▶ Activity: Any picture among the records should be left out, please; retype the rest exactly.

▶ Data records:
>>>

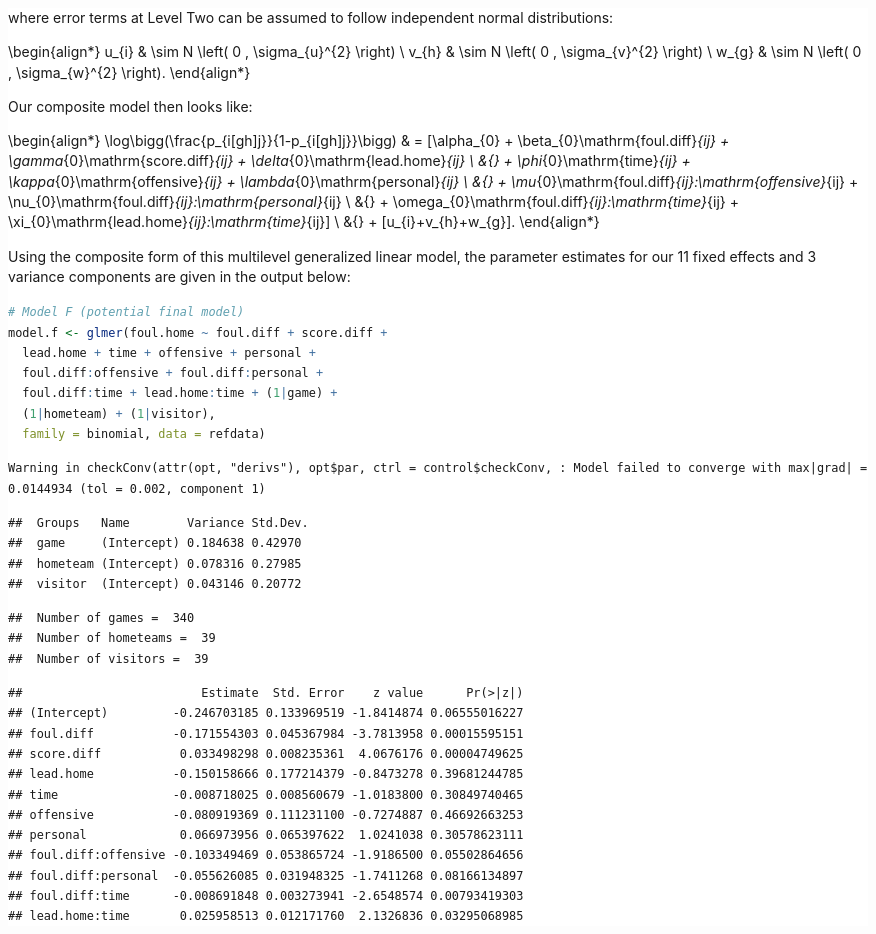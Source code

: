 where error terms at Level Two can be assumed to follow independent normal distributions:

\begin{align*}
u_{i} & \sim N \left( 0 , \sigma_{u}^{2} \right) \\
v_{h} & \sim N \left( 0 , \sigma_{v}^{2} \right) \\
w_{g} & \sim N \left( 0 , \sigma_{w}^{2} \right).
\end{align*}

Our composite model then looks like:

\begin{align*}
\log\bigg(\frac{p_{i[gh]j}}{1-p_{i[gh]j}}\bigg) & = [\alpha_{0} + \beta_{0}\mathrm{foul.diff}_{ij} + \gamma_{0}\mathrm{score.diff}_{ij} + \delta_{0}\mathrm{lead.home}_{ij} \\ 
 &{} + \phi_{0}\mathrm{time}_{ij} + \kappa_{0}\mathrm{offensive}_{ij} + \lambda_{0}\mathrm{personal}_{ij} \\ 
 &{} + \mu_{0}\mathrm{foul.diff}_{ij}:\mathrm{offensive}_{ij} + \nu_{0}\mathrm{foul.diff}_{ij}:\mathrm{personal}_{ij} \\ 
 &{} + \omega_{0}\mathrm{foul.diff}_{ij}:\mathrm{time}_{ij} + \xi_{0}\mathrm{lead.home}_{ij}:\mathrm{time}_{ij}] \\ 
 &{} + [u_{i}+v_{h}+w_{g}].
\end{align*}

Using the composite form of this multilevel generalized linear model, the parameter estimates for our 11 fixed effects and 3 variance components are given in the output below:


```r
# Model F (potential final model)
model.f <- glmer(foul.home ~ foul.diff + score.diff + 
  lead.home + time + offensive + personal + 
  foul.diff:offensive + foul.diff:personal + 
  foul.diff:time + lead.home:time + (1|game) + 
  (1|hometeam) + (1|visitor),
  family = binomial, data = refdata)
```

```
Warning in checkConv(attr(opt, "derivs"), opt$par, ctrl = control$checkConv, : Model failed to converge with max|grad| =
0.0144934 (tol = 0.002, component 1)
```


```
##  Groups   Name        Variance Std.Dev.
##  game     (Intercept) 0.184638 0.42970 
##  hometeam (Intercept) 0.078316 0.27985 
##  visitor  (Intercept) 0.043146 0.20772
```

```
##  Number of games =  340 
##  Number of hometeams =  39 
##  Number of visitors =  39
```

```
##                         Estimate  Std. Error    z value      Pr(>|z|)
## (Intercept)         -0.246703185 0.133969519 -1.8414874 0.06555016227
## foul.diff           -0.171554303 0.045367984 -3.7813958 0.00015595151
## score.diff           0.033498298 0.008235361  4.0676176 0.00004749625
## lead.home           -0.150158666 0.177214379 -0.8473278 0.39681244785
## time                -0.008718025 0.008560679 -1.0183800 0.30849740465
## offensive           -0.080919369 0.111231100 -0.7274887 0.46692663253
## personal             0.066973956 0.065397622  1.0241038 0.30578623111
## foul.diff:offensive -0.103349469 0.053865724 -1.9186500 0.05502864656
## foul.diff:personal  -0.055626085 0.031948325 -1.7411268 0.08166134897
## foul.diff:time      -0.008691848 0.003273941 -2.6548574 0.00793419303
## lead.home:time       0.025958513 0.012171760  2.1326836 0.03295068985
```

<<<

▶ Exercise answer:
Source code

: where error terms at Level Two can be assumed to follow independent normal distributions:

\begin{align*}
u_{i} & \sim N \left( 0 , \sigma_{u}^{2} \right) \\
v_{h} & \sim N \left( 0 , \sigma_{v}^{2} \right) \\
w_{g} & \sim N \left( 0 , \sigma_{w}^{2} \right).
\end{align*}

Our composite model then looks like:

\begin{align*}
\log\bigg(\frac{p_{i[gh]j}}{1-p_{i[gh]j}}\bigg) & = [\alpha_{0} + \beta_{0}\mathrm{foul.diff}_{ij} + \gamma_{0}\mathrm{score.diff}_{ij} + \delta_{0}\mathrm{lead.home}_{ij} \\ 
 &{} + \phi_{0}\mathrm{time}_{ij} + \kappa_{0}\mathrm{offensive}_{ij} + \lambda_{0}\mathrm{personal}_{ij} \\ 
 &{} + \mu_{0}\mathrm{foul.diff}_{ij}:\mathrm{offensive}_{ij} + \nu_{0}\mathrm{foul.diff}_{ij}:\mathrm{personal}_{ij} \\ 
 &{} + \omega_{0}\mathrm{foul.diff}_{ij}:\mathrm{time}_{ij} + \xi_{0}\mathrm{lead.home}_{ij}:\mathrm{time}_{ij}] \\ 
 &{} + [u_{i}+v_{h}+w_{g}].
\end{align*}

Using the composite form of this multilevel generalized linear model, the parameter estimates for our 11 fixed effects and 3 variance components are given in the output below:


```r
# Model F (potential final model)
model.f <- glmer(foul.home ~ foul.diff + score.diff + 
  lead.home + time + offensive + personal + 
  foul.diff:offensive + foul.diff:personal + 
  foul.diff:time + lead.home:time + (1|game) + 
  (1|hometeam) + (1|visitor),
  family = binomial, data = refdata)
```

```
Warning in checkConv(attr(opt, "derivs"), opt$par, ctrl = control$checkConv, : Model failed to converge with max|grad| =
0.0144934 (tol = 0.002, component 1)
```


```
##  Groups   Name        Variance Std.Dev.
##  game     (Intercept) 0.184638 0.42970 
##  hometeam (Intercept) 0.078316 0.27985 
##  visitor  (Intercept) 0.043146 0.20772
```

```
##  Number of games =  340 
##  Number of hometeams =  39 
##  Number of visitors =  39
```

```
##                         Estimate  Std. Error    z value      Pr(>|z|)
## (Intercept)         -0.246703185 0.133969519 -1.8414874 0.06555016227
## foul.diff           -0.171554303 0.045367984 -3.7813958 0.00015595151
## score.diff           0.033498298 0.008235361  4.0676176 0.00004749625
## lead.home           -0.150158666 0.177214379 -0.8473278 0.39681244785
## time                -0.008718025 0.008560679 -1.0183800 0.30849740465
## offensive           -0.080919369 0.111231100 -0.7274887 0.46692663253
## personal             0.066973956 0.065397622  1.0241038 0.30578623111
## foul.diff:offensive -0.103349469 0.053865724 -1.9186500 0.05502864656
## foul.diff:personal  -0.055626085 0.031948325 -1.7411268 0.08166134897
## foul.diff:time      -0.008691848 0.003273941 -2.6548574 0.00793419303
## lead.home:time       0.025958513 0.012171760  2.1326836 0.03295068985
```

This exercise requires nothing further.